BD:   Aside from some of the smaller roles, are there some major roles that you’ve already retired because they just don’t fit into your plans anymore?

Leech
:   Only through preference.  For instance, I don’t get a lot of satisfaction out of singing Mozart, so I tend not to do those roles any more.  They’re good for the voice, particularly the young voice, and I did my fair share of Flutes and Cosìs.  They’d still be good for me now, but I don’t find enough satisfaction out of them, so I tend to say no.  At the same time, I don’t want to just accept things that are war horses for the tenors, because that starts to be a lot of work to always be what the public views as wonderful.

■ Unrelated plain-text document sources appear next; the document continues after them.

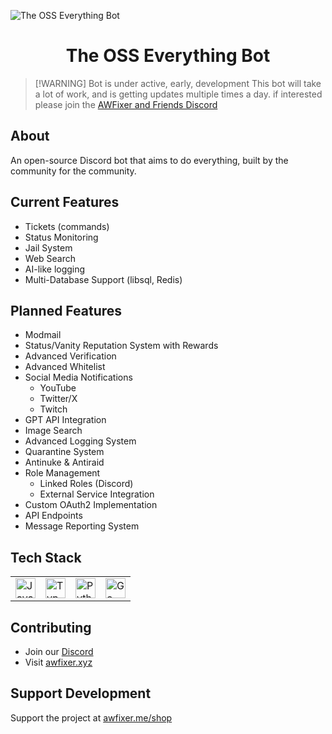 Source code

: ![The OSS Everything Bot](https://images-wixmp-ed30a86b8c4ca887773594c2.wixmp.com/f/c83c004e-1370-4756-88e5-4071de797088/dgdq8br-09cc7ad6-a021-47a5-b0e0-917b12b0f7a7.gif?token=eyJ0eXAiOiJKV1QiLCJhbGciOiJIUzI1NiJ9.eyJzdWIiOiJ1cm46YXBwOjdlMGQxODg5ODIyNjQzNzNhNWYwZDQxNWVhMGQyNmUwIiwiaXNzIjoidXJuOmFwcDo3ZTBkMTg4OTgyMjY0MzczYTVmMGQ0MTVlYTBkMjZlMCIsIm9iaiI6W1t7InBhdGgiOiJcL2ZcL2M4M2MwMDRlLTEzNzAtNDc1Ni04OGU1LTQwNzFkZTc5NzA4OFwvZGdkcThici0wOWNjN2FkNi1hMDIxLTQ3YTUtYjBlMC05MTdiMTJiMGY3YTcuZ2lmIn1dXSwiYXVkIjpbInVybjpzZXJ2aWNlOmZpbGUuZG93bmxvYWQiXX0.tqRMtE-b2QiI2nnefNxSDMJvZCcYqFmq2ccg_Xfzqb8)

<h1 align="center">The OSS Everything Bot</h1>

> [!WARNING] Bot is under active, early, development
> This bot will take a lot of work, and is getting updates multiple times a day. if interested please join the [AWFixer and Friends Discord](https://discord.gg/awfixer)
## About
An open-source Discord bot that aims to do everything, built by the community for the community.

## Current Features
- Tickets (commands)
- Status Monitoring
- Jail System
- Web Search
- AI-like logging
- Multi-Database Support (libsql, Redis)

## Planned Features
- Modmail
- Status/Vanity Reputation System with Rewards
- Advanced Verification
- Advanced Whitelist
- Social Media Notifications
  - YouTube
  - Twitter/X
  - Twitch
- GPT API Integration
- Image Search
- Advanced Logging System
- Quarantine System
- Antinuke & Antiraid
- Role Management
  - Linked Roles (Discord)
  - External Service Integration
- Custom OAuth2 Implementation
- API Endpoints
- Message Reporting System

## Tech Stack
<table>
<tr>
<td><img src="https://cdn.jsdelivr.net/gh/devicons/devicon/icons/javascript/javascript-original.svg" height="32" alt="JavaScript"/></td>
<td><img src="https://cdn.jsdelivr.net/gh/devicons/devicon/icons/typescript/typescript-original.svg" height="32" alt="TypeScript"/></td>
<td><img src="https://cdn.jsdelivr.net/gh/devicons/devicon/icons/python/python-original.svg" height="32" alt="Python"/></td>
<td><img src="https://cdn.jsdelivr.net/gh/devicons/devicon@latest/icons/go/go-original-wordmark.svg" height="32" alt="Go"/></td>
</tr>
</table>

## Contributing
- Join our [Discord](https://discord.gg/awfixer)
- Visit [awfixer.xyz](https://awfixer.xyz)

## Support Development
Support the project at [awfixer.me/shop](https://awfixer.me/shop)
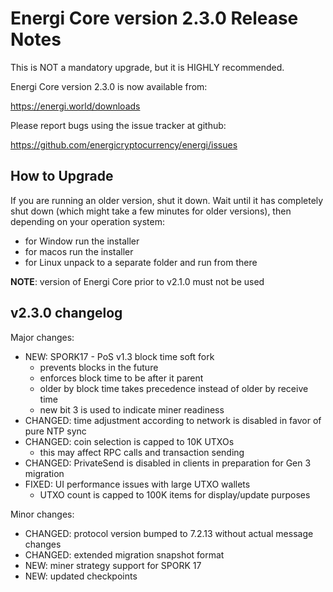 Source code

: Energi Core version 2.3.0 Release Notes
=======================================

This is NOT a mandatory upgrade, but it is HIGHLY recommended.

Energi Core version 2.3.0 is now available from:

  https://energi.world/downloads

Please report bugs using the issue tracker at github:

  https://github.com/energicryptocurrency/energi/issues


How to Upgrade
--------------

If you are running an older version, shut it down. Wait until it has completely
shut down (which might take a few minutes for older versions), then depending on
your operation system:

* for Window run the installer
* for macos run the installer
* for Linux unpack to a separate folder and run from there

**NOTE**: version of Energi Core prior to v2.1.0 must not be used


v2.3.0 changelog
----------------

Major changes:

* NEW: SPORK17 - PoS v1.3 block time soft fork
  - prevents blocks in the future
  - enforces block time to be after it parent
  - older by block time takes precedence instead of older by receive time
  - new bit 3 is used to indicate miner readiness
* CHANGED: time adjustment according to network is disabled in favor of pure NTP sync
* CHANGED: coin selection is capped to 10K UTXOs
  - this may affect RPC calls and transaction sending
* CHANGED: PrivateSend is disabled in clients in preparation for Gen 3 migration
* FIXED: UI performance issues with large UTXO wallets
  - UTXO count is capped to 100K items for display/update purposes

Minor changes:

* CHANGED: protocol version bumped to 7.2.13 without actual message changes
* CHANGED: extended migration snapshot format
* NEW: miner strategy support for SPORK 17
* NEW: updated checkpoints
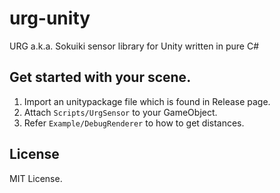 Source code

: # urg-unity
URG a.k.a. Sokuiki sensor library for Unity written in pure C#

## Get started with your scene.
1. Import an unitypackage file which is found in Release page.
2. Attach `Scripts/UrgSensor` to your GameObject.
3. Refer `Example/DebugRenderer` to how to get distances.

## License
MIT License.

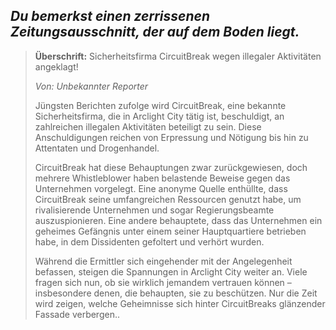 ## _Du bemerkst einen zerrissenen Zeitungsausschnitt, der auf dem Boden liegt._

> **Überschrift:** Sicherheitsfirma CircuitBreak wegen illegaler Aktivitäten angeklagt!
>
> _Von: Unbekannter Reporter_
>
> Jüngsten Berichten zufolge wird CircuitBreak, eine bekannte Sicherheitsfirma, die in Arclight City tätig ist, beschuldigt, an zahlreichen illegalen Aktivitäten beteiligt zu sein. Diese Anschuldigungen reichen von Erpressung und Nötigung bis hin zu Attentaten und Drogenhandel.
>
> CircuitBreak hat diese Behauptungen zwar zurückgewiesen, doch mehrere Whistleblower haben belastende Beweise gegen das Unternehmen vorgelegt. Eine anonyme Quelle enthüllte, dass CircuitBreak seine umfangreichen Ressourcen genutzt habe, um rivalisierende Unternehmen und sogar Regierungsbeamte auszuspionieren. Eine andere behauptete, dass das Unternehmen ein geheimes Gefängnis unter einem seiner Hauptquartiere betrieben habe, in dem Dissidenten gefoltert und verhört wurden.
>
> Während die Ermittler sich eingehender mit der Angelegenheit befassen, steigen die Spannungen in Arclight City weiter an. Viele fragen sich nun, ob sie wirklich jemandem vertrauen können – insbesondere denen, die behaupten, sie zu beschützen. Nur die Zeit wird zeigen, welche Geheimnisse sich hinter CircuitBreaks glänzender Fassade verbergen..
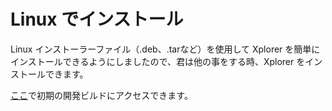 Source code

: # Linux でインストール

Linux インストーラーファイル（.deb、.tarなど）を使用して Xplorer を簡単にインストールできるようにしましたので、君は他の事をする時、Xplorer をインストールできます。

[ここ](https://drive.google.com/file/d/14jG5fH2CFXPVhsUrV_Z1NaDsH5qypfOE/view?usp=sharing)で初期の開発ビルドにアクセスできます。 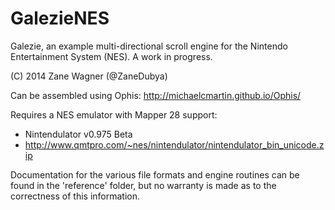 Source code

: # GalezieNES
Galezie, an example multi-directional scroll engine for the
Nintendo Entertainment System (NES). A work in progress.

(C) 2014 Zane Wagner (@ZaneDubya)

Can be assembled using Ophis: http://michaelcmartin.github.io/Ophis/

Requires a NES emulator with Mapper 28 support:
* Nintendulator v0.975 Beta
* http://www.qmtpro.com/~nes/nintendulator/nintendulator_bin_unicode.zip

Documentation for the various file formats and engine routines can be found in
the 'reference' folder, but no warranty is made as to the correctness of this
information. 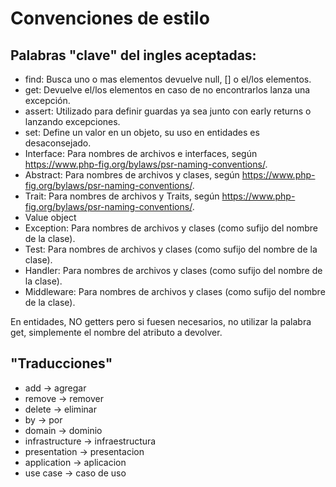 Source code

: # Convenciones de estilo

## Palabras "clave" del ingles aceptadas:
- find: Busca uno o mas elementos devuelve null, [] o el/los elementos.
- get: Devuelve el/los elementos en caso de no encontrarlos lanza una excepción.
- assert: Utilizado para definir guardas ya sea junto con early returns o lanzando excepciones.
- set: Define un valor en un objeto, su uso en entidades es desaconsejado.
- Interface: Para nombres de archivos e interfaces, según https://www.php-fig.org/bylaws/psr-naming-conventions/.
- Abstract: Para nombres de archivos y clases, según https://www.php-fig.org/bylaws/psr-naming-conventions/.
- Trait: Para nombres de archivos y Traits, según https://www.php-fig.org/bylaws/psr-naming-conventions/.
- Value object
- Exception: Para nombres de archivos y clases (como sufijo del nombre de la clase).
- Test: Para nombres de archivos y clases (como sufijo del nombre de la clase).
- Handler: Para nombres de archivos y clases (como sufijo del nombre de la clase).
- Middleware: Para nombres de archivos y clases (como sufijo del nombre de la clase).

En entidades, NO getters pero si fuesen necesarios, no utilizar la palabra get, simplemente el nombre del atributo a devolver.

## "Traducciones"
- add -> agregar
- remove -> remover
- delete -> eliminar
- by -> por
- domain -> dominio
- infrastructure -> infraestructura
- presentation -> presentacion
- application -> aplicacion
- use case -> caso de uso
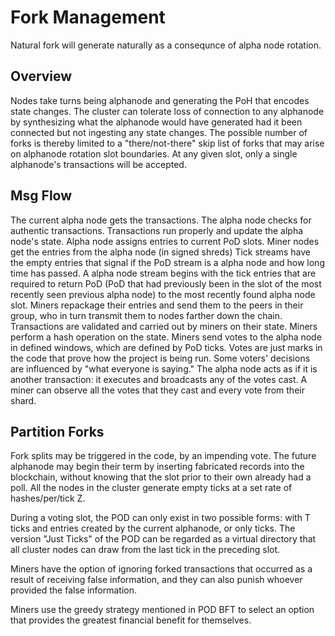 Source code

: # Fork Management

Natural fork will generate naturally as a consequnce of alpha node rotation.

## Overview

Nodes take turns being alphanode and generating the PoH that encodes state changes. The cluster can tolerate loss of connection to any alphanode by synthesizing what the alphanode would have generated had it been connected but not ingesting any state changes. The possible number of forks is thereby limited to a "there/not-there" skip list of forks that may arise on alphanode rotation slot boundaries. At any given slot, only a single alphanode's transactions will be accepted.

## Msg Flow

The current alpha node gets the transactions.
The alpha node checks for authentic transactions.
Transactions run properly and update the alpha node's state.
Alpha node assigns entries to current PoD slots.
Miner nodes get the entries from the alpha node (in signed shreds)
Tick streams have the empty entries that signal if the PoD stream is a alpha node and how long time has passed.
A alpha node stream begins with the tick entries that are required to return PoD (PoD that had previously been in the slot of the most recently seen previous alpha node) to the most recently found alpha node slot.
Miners repackage their entries and send them to the peers in their group, who in turn transmit them to nodes farther down the chain.
Transactions are validated and carried out by miners on their state.
Miners perform a hash operation on the state.
Miners send votes to the alpha node in defined windows, which are defined by PoD ticks.
Votes are just marks in the code that prove how the project is being run.
Some voters' decisions are influenced by "what everyone is saying."
The alpha node acts as if it is another transaction: it executes and broadcasts any of the votes cast.
A miner can observe all the votes that they cast and every vote from their shard.


## Partition Forks

Fork splits may be triggered in the code, by an impending vote. The future alphanode may begin their term by inserting fabricated records into the blockchain, without knowing that the slot prior to their own already had a poll. All the nodes in the cluster generate empty ticks at a set rate of hashes/per/tick Z.

During a voting slot, the POD can only exist in two possible forms: with T ticks and entries created by the current alphanode, or only ticks. The version "Just Ticks" of the POD can be regarded as a virtual directory that all cluster nodes can draw from the last tick in the preceding slot.

Miners have the option of ignoring forked transactions that occurred as a result of receiving false information, and they can also punish whoever provided the false information.

Miners use the greedy strategy mentioned in POD BFT to select an option that provides the greatest financial benefit for themselves.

BD:   Do you find that there’s a lot of pressure to always be wonderful?

Leech
:   There is.  My teacher and I talk about this all the time.  He has this little catchphrase to
be adequate.  The trouble with somebody calling you great or wonderful is that the next logical step is to go out and try to be great.  That’s where the danger is.  Chances are, when somebody saw you and called you wonderful, you were just doing your job.  If you look up adequate in the dictionary, it’s not what we all think, which is negative.  We look at the word as meaning not quite enough, or just barely enough to barely get by, and it’s really not.  It’s fulfilling the task at hand, and doing what needs to be done.  If you can do that, if you can be adequate as a singer, you’ve done a lot.  If God’s given you a talent and you’re just adequate, the rest tends to take care of itself.  So I give it my best, and try to be adequate.

BD:   Of course, if you’ve been singing the way you feel comfortable and people call you great, then you should take courage in that, and that’s what you should do.

Leech
:   That’s right.  That’s what works, and that’s what they believe is wonderful.  Be thankful for it, and just keep doing that.  But you can’t go out and try to be that vision of what is wonderful.  It’s very dangerous, and it starts to look fake.  There is a certain sincerity in communication, which is really what singing’s about.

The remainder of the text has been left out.